### WHAT TO DO
Pick out the lines below that contain the string "tchellomello" and copy them all.

[WORKING DATA — start]

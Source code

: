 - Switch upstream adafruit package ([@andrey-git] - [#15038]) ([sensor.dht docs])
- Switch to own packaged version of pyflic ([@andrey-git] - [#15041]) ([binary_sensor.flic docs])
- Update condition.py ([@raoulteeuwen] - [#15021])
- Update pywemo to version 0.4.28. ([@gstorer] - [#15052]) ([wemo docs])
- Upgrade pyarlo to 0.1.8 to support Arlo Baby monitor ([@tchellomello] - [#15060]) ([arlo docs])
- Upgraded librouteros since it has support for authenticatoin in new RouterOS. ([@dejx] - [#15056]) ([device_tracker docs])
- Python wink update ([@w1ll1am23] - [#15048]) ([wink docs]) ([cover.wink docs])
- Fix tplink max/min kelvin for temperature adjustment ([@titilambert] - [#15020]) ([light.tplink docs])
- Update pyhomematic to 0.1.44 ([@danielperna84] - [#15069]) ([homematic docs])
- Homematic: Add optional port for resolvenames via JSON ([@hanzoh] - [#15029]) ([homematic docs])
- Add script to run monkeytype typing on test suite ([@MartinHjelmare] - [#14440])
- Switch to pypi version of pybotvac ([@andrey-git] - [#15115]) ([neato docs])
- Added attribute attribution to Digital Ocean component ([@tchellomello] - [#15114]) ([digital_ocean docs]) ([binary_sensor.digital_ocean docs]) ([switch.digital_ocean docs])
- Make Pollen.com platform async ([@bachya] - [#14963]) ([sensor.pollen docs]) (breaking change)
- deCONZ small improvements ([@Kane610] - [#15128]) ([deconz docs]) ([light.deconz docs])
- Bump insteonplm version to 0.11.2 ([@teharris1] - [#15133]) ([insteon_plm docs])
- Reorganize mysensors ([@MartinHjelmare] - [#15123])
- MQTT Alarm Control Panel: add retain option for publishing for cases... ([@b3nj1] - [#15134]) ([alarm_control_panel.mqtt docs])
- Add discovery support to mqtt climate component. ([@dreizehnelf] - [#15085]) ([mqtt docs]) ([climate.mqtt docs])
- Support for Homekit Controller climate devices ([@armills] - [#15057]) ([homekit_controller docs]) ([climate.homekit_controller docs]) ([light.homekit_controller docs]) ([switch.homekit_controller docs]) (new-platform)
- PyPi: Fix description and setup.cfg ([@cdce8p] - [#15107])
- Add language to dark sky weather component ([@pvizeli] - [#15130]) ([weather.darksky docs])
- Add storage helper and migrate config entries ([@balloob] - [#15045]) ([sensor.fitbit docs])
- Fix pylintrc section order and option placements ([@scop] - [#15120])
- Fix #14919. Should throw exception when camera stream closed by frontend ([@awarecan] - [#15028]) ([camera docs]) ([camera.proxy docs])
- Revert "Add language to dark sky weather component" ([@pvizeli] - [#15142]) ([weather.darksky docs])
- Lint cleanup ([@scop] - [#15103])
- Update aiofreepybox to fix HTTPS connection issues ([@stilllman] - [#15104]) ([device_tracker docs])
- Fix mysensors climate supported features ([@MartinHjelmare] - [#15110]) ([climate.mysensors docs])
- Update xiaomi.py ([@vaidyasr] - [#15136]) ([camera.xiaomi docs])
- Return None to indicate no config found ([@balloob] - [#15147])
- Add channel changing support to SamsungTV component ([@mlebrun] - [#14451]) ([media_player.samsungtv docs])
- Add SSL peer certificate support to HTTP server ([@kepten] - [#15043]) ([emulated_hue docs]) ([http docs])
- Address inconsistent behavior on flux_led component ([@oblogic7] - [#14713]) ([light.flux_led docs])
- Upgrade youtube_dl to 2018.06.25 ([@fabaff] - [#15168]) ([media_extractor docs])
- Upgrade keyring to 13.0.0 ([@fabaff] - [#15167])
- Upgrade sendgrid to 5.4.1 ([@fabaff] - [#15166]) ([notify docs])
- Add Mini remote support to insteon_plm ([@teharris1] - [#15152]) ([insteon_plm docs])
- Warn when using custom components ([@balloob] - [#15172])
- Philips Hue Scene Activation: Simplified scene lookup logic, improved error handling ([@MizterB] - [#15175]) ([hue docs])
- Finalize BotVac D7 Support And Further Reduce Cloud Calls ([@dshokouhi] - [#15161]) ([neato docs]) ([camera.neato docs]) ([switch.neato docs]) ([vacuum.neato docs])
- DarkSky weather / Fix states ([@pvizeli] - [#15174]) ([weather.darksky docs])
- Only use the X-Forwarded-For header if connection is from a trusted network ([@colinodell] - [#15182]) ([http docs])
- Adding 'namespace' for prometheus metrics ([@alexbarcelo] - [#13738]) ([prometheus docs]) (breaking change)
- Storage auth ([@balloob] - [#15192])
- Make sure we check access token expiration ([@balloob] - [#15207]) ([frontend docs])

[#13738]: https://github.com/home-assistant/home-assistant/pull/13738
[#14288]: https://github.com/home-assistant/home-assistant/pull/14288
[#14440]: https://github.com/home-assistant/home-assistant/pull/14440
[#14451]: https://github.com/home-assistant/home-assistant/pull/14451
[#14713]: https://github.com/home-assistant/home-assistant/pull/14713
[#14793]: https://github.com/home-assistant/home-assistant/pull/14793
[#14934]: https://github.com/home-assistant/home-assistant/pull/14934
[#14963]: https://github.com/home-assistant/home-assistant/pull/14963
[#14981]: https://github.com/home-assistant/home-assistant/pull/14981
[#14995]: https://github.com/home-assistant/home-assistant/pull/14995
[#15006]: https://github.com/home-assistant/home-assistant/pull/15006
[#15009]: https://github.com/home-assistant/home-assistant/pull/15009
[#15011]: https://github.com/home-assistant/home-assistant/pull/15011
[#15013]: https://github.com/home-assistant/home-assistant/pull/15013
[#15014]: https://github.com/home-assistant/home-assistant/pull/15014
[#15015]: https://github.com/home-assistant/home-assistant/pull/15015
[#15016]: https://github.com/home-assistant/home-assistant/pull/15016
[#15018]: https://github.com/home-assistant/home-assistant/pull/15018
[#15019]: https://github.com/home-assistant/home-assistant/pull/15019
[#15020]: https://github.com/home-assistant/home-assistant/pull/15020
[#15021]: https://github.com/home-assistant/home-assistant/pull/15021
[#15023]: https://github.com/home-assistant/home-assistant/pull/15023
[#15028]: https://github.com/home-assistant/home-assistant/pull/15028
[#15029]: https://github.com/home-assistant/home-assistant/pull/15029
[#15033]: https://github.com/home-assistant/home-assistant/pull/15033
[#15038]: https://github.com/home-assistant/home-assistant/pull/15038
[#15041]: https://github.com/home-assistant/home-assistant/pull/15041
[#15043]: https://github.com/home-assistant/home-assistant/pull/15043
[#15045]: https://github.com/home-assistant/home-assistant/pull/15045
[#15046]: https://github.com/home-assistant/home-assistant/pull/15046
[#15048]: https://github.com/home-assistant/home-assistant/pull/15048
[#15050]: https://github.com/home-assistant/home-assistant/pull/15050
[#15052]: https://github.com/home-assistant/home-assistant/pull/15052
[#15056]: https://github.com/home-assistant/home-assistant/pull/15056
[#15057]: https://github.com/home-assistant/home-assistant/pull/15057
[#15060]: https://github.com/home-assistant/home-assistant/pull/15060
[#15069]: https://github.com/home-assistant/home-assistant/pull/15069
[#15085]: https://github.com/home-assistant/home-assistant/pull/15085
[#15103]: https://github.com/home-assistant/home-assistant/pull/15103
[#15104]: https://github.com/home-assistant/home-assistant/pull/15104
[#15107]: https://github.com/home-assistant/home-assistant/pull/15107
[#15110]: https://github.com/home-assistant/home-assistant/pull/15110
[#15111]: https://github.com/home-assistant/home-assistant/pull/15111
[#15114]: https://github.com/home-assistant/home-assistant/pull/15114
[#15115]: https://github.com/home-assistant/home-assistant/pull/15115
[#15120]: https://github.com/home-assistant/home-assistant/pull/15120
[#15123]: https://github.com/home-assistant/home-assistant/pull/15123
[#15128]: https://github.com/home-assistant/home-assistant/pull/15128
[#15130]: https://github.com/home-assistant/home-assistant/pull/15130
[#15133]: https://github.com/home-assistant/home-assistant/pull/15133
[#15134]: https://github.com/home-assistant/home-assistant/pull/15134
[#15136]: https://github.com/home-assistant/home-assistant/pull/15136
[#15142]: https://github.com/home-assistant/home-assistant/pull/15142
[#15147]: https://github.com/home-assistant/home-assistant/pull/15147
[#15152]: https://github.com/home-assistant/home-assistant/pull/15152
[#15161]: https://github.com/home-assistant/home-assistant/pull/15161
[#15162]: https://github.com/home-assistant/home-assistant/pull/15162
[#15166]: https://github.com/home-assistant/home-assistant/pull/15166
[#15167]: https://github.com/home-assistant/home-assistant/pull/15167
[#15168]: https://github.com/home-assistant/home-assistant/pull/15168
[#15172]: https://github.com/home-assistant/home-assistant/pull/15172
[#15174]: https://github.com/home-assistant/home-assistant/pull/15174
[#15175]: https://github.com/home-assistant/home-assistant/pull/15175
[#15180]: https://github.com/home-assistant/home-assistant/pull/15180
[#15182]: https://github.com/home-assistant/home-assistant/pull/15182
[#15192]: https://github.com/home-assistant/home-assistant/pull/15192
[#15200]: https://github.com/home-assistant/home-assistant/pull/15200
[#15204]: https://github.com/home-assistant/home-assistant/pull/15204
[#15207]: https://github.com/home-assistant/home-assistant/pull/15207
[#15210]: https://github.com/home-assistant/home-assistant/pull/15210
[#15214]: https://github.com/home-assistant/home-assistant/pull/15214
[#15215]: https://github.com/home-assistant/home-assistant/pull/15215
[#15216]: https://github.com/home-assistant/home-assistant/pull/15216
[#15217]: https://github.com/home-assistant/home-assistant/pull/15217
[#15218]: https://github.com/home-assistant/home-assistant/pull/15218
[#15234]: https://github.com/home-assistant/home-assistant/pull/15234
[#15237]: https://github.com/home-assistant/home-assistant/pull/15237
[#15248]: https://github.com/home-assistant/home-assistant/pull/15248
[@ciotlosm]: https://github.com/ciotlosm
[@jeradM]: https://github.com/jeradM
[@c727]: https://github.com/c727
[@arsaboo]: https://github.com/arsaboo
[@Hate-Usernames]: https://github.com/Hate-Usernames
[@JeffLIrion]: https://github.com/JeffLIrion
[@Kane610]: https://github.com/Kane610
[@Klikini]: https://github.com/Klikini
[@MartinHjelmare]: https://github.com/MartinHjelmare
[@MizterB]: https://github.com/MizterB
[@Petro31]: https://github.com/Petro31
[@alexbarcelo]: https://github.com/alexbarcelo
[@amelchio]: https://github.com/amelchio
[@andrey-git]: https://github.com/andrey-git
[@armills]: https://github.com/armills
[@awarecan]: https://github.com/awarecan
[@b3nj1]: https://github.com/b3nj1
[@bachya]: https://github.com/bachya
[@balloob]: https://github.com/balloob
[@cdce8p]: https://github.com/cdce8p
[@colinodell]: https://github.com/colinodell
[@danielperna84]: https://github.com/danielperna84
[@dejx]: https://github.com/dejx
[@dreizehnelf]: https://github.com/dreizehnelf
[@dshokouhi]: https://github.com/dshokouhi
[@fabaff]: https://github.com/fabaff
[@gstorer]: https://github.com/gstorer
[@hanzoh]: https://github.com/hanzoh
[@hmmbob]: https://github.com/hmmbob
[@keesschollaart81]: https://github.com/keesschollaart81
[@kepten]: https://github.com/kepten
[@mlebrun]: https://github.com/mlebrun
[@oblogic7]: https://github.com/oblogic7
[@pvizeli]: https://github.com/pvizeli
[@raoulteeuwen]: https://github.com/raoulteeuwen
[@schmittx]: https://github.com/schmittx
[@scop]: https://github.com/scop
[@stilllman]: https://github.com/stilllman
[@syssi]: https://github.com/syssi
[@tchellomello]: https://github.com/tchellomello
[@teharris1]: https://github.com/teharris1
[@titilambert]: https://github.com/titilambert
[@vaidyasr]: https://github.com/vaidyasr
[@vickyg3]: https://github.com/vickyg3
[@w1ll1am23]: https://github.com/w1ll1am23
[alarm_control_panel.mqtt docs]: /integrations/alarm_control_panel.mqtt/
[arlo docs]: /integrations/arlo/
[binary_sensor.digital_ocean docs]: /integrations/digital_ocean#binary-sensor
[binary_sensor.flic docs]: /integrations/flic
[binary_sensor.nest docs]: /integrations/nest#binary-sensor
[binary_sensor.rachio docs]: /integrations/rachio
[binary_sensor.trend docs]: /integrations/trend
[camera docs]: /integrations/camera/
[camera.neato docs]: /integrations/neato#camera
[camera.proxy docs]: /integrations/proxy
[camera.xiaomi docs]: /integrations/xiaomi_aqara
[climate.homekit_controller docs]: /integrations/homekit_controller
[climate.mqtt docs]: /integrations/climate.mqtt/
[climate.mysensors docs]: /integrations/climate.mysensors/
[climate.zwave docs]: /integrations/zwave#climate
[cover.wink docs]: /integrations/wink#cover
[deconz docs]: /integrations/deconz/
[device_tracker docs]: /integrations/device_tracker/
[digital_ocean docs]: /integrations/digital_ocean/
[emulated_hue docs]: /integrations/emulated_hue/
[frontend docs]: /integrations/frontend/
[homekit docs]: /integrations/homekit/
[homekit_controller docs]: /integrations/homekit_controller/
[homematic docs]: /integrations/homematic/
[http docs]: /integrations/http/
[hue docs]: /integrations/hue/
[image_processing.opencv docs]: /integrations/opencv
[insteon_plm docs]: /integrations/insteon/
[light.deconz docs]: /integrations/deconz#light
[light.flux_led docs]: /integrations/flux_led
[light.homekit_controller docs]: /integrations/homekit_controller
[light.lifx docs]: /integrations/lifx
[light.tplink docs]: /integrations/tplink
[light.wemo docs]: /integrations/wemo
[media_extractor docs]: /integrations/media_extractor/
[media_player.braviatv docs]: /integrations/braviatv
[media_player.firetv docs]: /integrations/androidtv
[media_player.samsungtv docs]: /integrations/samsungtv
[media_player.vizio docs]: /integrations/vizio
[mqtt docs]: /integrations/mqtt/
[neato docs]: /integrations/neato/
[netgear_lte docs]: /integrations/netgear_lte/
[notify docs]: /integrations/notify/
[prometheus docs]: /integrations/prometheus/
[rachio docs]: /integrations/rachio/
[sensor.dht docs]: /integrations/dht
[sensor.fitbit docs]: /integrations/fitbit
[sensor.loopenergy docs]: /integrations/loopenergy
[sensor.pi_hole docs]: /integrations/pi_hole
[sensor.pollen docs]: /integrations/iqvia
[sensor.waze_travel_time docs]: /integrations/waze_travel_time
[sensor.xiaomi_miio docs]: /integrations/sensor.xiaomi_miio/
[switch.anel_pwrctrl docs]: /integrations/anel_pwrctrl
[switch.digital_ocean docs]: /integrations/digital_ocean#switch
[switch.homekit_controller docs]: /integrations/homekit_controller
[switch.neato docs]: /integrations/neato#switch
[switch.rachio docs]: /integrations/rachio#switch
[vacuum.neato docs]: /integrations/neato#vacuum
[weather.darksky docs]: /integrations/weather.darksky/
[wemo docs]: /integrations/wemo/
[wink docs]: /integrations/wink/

[WORKING DATA — finish]
[WORKING DATA — start]

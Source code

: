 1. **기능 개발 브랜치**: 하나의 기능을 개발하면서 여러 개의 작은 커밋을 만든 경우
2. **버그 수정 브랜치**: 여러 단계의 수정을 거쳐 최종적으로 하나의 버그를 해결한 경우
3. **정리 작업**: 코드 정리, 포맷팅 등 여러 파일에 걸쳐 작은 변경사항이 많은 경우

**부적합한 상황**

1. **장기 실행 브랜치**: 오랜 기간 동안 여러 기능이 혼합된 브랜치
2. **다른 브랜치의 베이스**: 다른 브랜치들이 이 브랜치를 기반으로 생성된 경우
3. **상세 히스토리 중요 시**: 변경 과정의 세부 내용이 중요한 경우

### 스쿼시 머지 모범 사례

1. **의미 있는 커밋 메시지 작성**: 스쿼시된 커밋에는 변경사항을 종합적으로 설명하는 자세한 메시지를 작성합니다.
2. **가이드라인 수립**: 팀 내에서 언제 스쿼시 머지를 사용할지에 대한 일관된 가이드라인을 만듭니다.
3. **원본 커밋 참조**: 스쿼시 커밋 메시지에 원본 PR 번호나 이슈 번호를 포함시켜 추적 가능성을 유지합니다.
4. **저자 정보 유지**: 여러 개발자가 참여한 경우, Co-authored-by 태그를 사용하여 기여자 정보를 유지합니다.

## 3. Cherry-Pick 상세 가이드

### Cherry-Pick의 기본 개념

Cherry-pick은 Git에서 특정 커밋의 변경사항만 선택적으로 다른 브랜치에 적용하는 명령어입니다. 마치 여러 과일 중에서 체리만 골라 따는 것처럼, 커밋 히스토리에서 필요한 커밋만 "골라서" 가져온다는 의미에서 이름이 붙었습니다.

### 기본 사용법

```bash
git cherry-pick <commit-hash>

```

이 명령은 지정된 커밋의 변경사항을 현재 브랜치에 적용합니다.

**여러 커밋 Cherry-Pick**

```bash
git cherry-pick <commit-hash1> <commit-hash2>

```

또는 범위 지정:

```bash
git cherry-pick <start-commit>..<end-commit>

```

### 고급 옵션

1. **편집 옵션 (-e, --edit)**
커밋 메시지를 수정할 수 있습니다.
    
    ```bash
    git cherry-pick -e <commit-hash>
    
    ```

[WORKING DATA — finish]

### EXERCISE RESPONSE
- Upgrade pyarlo to 0.1.8 to support Arlo Baby monitor ([@tchellomello] - [#15060]) ([arlo docs])
- Added attribute attribution to Digital Ocean component ([@tchellomello] - [#15114]) ([digital_ocean docs]) ([binary_sensor.digital_ocean docs]) ([switch.digital_ocean docs])
[@tchellomello]: https://github.com/tchellomello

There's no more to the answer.